This little part of Virginia where we live is turning out a crop of notable 16-year-olds.  First Maddy Curtis made “American Idol” and now Ashley Caldwell from just down the other side of the road is in the Winter Olympics:

It’s hard to imagine that anyone enjoyed Friday night’s Opening Ceremony as much as Ashley Caldwell. In fact, it’s hard to imagine anyone enjoying much of anything as much as Caldwell, the youngest American on the U.S. team and a one-woman — one-girl? — ball of fire in her own right.
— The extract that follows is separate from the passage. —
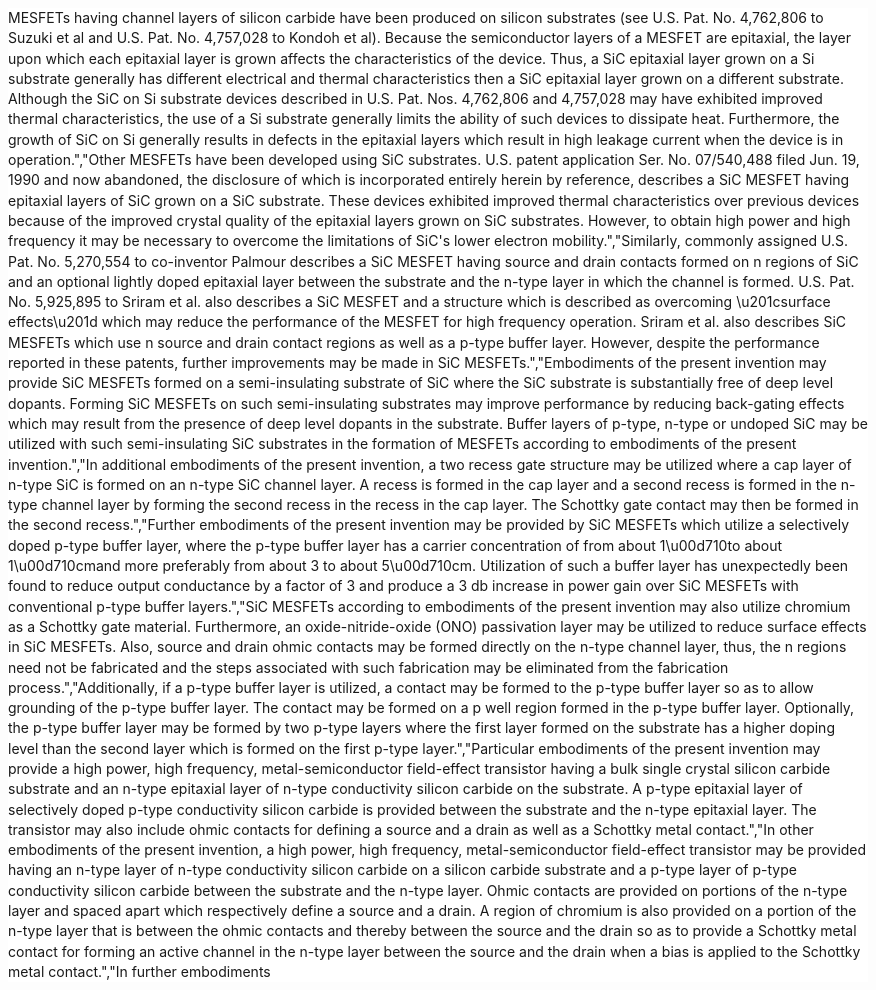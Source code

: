 MESFETs having channel layers of silicon carbide have been produced on silicon substrates (see U.S. Pat. No. 4,762,806 to Suzuki et al and U.S. Pat. No. 4,757,028 to Kondoh et al). Because the semiconductor layers of a MESFET are epitaxial, the layer upon which each epitaxial layer is grown affects the characteristics of the device. Thus, a SiC epitaxial layer grown on a Si substrate generally has different electrical and thermal characteristics then a SiC epitaxial layer grown on a different substrate. Although the SiC on Si substrate devices described in U.S. Pat. Nos. 4,762,806 and 4,757,028 may have exhibited improved thermal characteristics, the use of a Si substrate generally limits the ability of such devices to dissipate heat. Furthermore, the growth of SiC on Si generally results in defects in the epitaxial layers which result in high leakage current when the device is in operation.","Other MESFETs have been developed using SiC substrates. U.S. patent application Ser. No. 07\/540,488 filed Jun. 19, 1990 and now abandoned, the disclosure of which is incorporated entirely herein by reference, describes a SiC MESFET having epitaxial layers of SiC grown on a SiC substrate. These devices exhibited improved thermal characteristics over previous devices because of the improved crystal quality of the epitaxial layers grown on SiC substrates. However, to obtain high power and high frequency it may be necessary to overcome the limitations of SiC's lower electron mobility.","Similarly, commonly assigned U.S. Pat. No. 5,270,554 to co-inventor Palmour describes a SiC MESFET having source and drain contacts formed on n regions of SiC and an optional lightly doped epitaxial layer between the substrate and the n-type layer in which the channel is formed. U.S. Pat. No. 5,925,895 to Sriram et al. also describes a SiC MESFET and a structure which is described as overcoming \u201csurface effects\u201d which may reduce the performance of the MESFET for high frequency operation. Sriram et al. also describes SiC MESFETs which use n source and drain contact regions as well as a p-type buffer layer. However, despite the performance reported in these patents, further improvements may be made in SiC MESFETs.","Embodiments of the present invention may provide SiC MESFETs formed on a semi-insulating substrate of SiC where the SiC substrate is substantially free of deep level dopants. Forming SiC MESFETs on such semi-insulating substrates may improve performance by reducing back-gating effects which may result from the presence of deep level dopants in the substrate. Buffer layers of p-type, n-type or undoped SiC may be utilized with such semi-insulating SiC substrates in the formation of MESFETs according to embodiments of the present invention.","In additional embodiments of the present invention, a two recess gate structure may be utilized where a cap layer of n-type SiC is formed on an n-type SiC channel layer. A recess is formed in the cap layer and a second recess is formed in the n-type channel layer by forming the second recess in the recess in the cap layer. The Schottky gate contact may then be formed in the second recess.","Further embodiments of the present invention may be provided by SiC MESFETs which utilize a selectively doped p-type buffer layer, where the p-type buffer layer has a carrier concentration of from about 1\u00d710to about 1\u00d710cmand more preferably from about 3 to about 5\u00d710cm. Utilization of such a buffer layer has unexpectedly been found to reduce output conductance by a factor of 3 and produce a 3 db increase in power gain over SiC MESFETs with conventional p-type buffer layers.","SiC MESFETs according to embodiments of the present invention may also utilize chromium as a Schottky gate material. Furthermore, an oxide-nitride-oxide (ONO) passivation layer may be utilized to reduce surface effects in SiC MESFETs. Also, source and drain ohmic contacts may be formed directly on the n-type channel layer, thus, the n regions need not be fabricated and the steps associated with such fabrication may be eliminated from the fabrication process.","Additionally, if a p-type buffer layer is utilized, a contact may be formed to the p-type buffer layer so as to allow grounding of the p-type buffer layer. The contact may be formed on a p well region formed in the p-type buffer layer. Optionally, the p-type buffer layer may be formed by two p-type layers where the first layer formed on the substrate has a higher doping level than the second layer which is formed on the first p-type layer.","Particular embodiments of the present invention may provide a high power, high frequency, metal-semiconductor field-effect transistor having a bulk single crystal silicon carbide substrate and an n-type epitaxial layer of n-type conductivity silicon carbide on the substrate. A p-type epitaxial layer of selectively doped p-type conductivity silicon carbide is provided between the substrate and the n-type epitaxial layer. The transistor may also include ohmic contacts for defining a source and a drain as well as a Schottky metal contact.","In other embodiments of the present invention, a high power, high frequency, metal-semiconductor field-effect transistor may be provided having an n-type layer of n-type conductivity silicon carbide on a silicon carbide substrate and a p-type layer of p-type conductivity silicon carbide between the substrate and the n-type layer. Ohmic contacts are provided on portions of the n-type layer and spaced apart which respectively define a source and a drain. A region of chromium is also provided on a portion of the n-type layer that is between the ohmic contacts and thereby between the source and the drain so as to provide a Schottky metal contact for forming an active channel in the n-type layer between the source and the drain when a bias is applied to the Schottky metal contact.","In further embodiments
Precocious doesn’t begin to describe Caldwell, a 16-year-old freestyle aerialist who lived in Loudoun County — the beautifully named Hamilton, to be precise — until her family moved to Charleston, S.C., two years ago, around the time the U.S. Ski and Snowboard Association selected her for its Elite Air Program in Lake Placid, N.Y. Here’s how Caldwell describes learning her journey to the Olympics:

“You just keep doing small jumps, you work up, you add twists and you add flips and eventually you're doing a full-double-full on snow and going to the Olympic Games.”

And because she made it sound so simple, she laughs. Caldwell laughs a lot. At a news conference for the aerial team, Caldwell — with all of three World Cup competitions under her belt — marched in, sat at Jeret Peterson’;s seat, and waited with a mischievous grin for someone — preferably Peterson — to notice and force her to move. Classic little sister move.

She has earned the right to give her teammates grief because in those three World Cup appearances, she had three top-15 finishes. That’s nothing to laugh at, but pretty much everything else Caldwell says and does is entertaining. During a question-and-answer session with the media, she professed her nervousness and then charmed the room, starting with, “None of this would have been possible without [veteran teammates] Emily Cook and Ryan St. Onge.” [Long pause, and then a deadpan delivery.] “I wasn’t told to say that.”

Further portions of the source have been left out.